━━━ DATA PROVIDED ━━━
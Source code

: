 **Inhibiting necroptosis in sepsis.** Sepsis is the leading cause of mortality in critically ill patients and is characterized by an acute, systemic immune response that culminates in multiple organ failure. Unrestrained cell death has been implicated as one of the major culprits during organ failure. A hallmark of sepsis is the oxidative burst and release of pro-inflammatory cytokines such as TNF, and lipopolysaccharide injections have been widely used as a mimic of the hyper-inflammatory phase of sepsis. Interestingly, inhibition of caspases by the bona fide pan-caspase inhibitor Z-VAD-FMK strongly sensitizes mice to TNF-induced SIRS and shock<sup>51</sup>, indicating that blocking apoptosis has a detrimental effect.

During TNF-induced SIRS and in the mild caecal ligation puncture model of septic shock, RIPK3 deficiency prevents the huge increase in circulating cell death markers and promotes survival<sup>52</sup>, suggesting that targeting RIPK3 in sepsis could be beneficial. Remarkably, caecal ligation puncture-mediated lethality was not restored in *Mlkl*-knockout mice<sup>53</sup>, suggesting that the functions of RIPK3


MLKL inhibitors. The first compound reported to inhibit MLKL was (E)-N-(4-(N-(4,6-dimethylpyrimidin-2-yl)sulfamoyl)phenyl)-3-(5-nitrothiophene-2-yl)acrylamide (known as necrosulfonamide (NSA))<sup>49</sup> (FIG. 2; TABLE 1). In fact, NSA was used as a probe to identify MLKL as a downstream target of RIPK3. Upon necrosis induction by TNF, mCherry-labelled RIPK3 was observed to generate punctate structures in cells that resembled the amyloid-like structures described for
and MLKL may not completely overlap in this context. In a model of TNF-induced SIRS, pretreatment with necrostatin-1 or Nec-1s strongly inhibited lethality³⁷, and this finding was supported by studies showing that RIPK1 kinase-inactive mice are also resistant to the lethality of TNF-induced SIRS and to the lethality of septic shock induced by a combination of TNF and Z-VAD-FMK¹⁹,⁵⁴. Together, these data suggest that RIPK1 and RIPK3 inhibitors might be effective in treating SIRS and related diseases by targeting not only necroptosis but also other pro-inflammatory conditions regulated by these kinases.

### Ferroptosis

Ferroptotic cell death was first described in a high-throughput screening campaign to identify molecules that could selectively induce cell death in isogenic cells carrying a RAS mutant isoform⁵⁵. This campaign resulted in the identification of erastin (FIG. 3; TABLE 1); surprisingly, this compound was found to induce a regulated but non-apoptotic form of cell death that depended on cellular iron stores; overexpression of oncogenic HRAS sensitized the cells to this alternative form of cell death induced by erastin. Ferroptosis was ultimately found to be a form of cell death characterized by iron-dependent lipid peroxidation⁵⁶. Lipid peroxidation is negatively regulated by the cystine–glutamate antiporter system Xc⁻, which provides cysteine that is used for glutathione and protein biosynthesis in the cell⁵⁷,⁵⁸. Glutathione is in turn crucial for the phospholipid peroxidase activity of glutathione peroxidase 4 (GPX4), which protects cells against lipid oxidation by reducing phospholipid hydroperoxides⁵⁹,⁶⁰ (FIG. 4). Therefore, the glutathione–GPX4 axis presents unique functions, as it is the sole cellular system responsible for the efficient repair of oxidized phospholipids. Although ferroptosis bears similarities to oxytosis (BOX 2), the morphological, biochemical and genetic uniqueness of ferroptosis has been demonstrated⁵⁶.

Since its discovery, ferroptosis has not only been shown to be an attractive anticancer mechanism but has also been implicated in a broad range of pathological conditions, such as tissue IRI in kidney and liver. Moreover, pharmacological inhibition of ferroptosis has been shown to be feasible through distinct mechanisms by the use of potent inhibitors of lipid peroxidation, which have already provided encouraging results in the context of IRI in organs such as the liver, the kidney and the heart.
━━━
> WHAT THIS TASK INVOLVES: In the records above, find each line with the word "also" and copy it out.

> RESPONSE BELOW:
and MLKL may not completely overlap in this context. In a model of TNF-induced SIRS, pretreatment with necrostatin-1 or Nec-1s strongly inhibited lethality³⁷, and this finding was supported by studies showing that RIPK1 kinase-inactive mice are also resistant to the lethality of TNF-induced SIRS and to the lethality of septic shock induced by a combination of TNF and Z-VAD-FMK¹⁹,⁵⁴. Together, these data suggest that RIPK1 and RIPK3 inhibitors might be effective in treating SIRS and related diseases by targeting not only necroptosis but also other pro-inflammatory conditions regulated by these kinases.
Since its discovery, ferroptosis has not only been shown to be an attractive anticancer mechanism but has also been implicated in a broad range of pathological conditions, such as tissue IRI in kidney and liver. Moreover, pharmacological inhibition of ferroptosis has been shown to be feasible through distinct mechanisms by the use of potent inhibitors of lipid peroxidation, which have already provided encouraging results in the context of IRI in organs such as the liver, the kidney and the heart.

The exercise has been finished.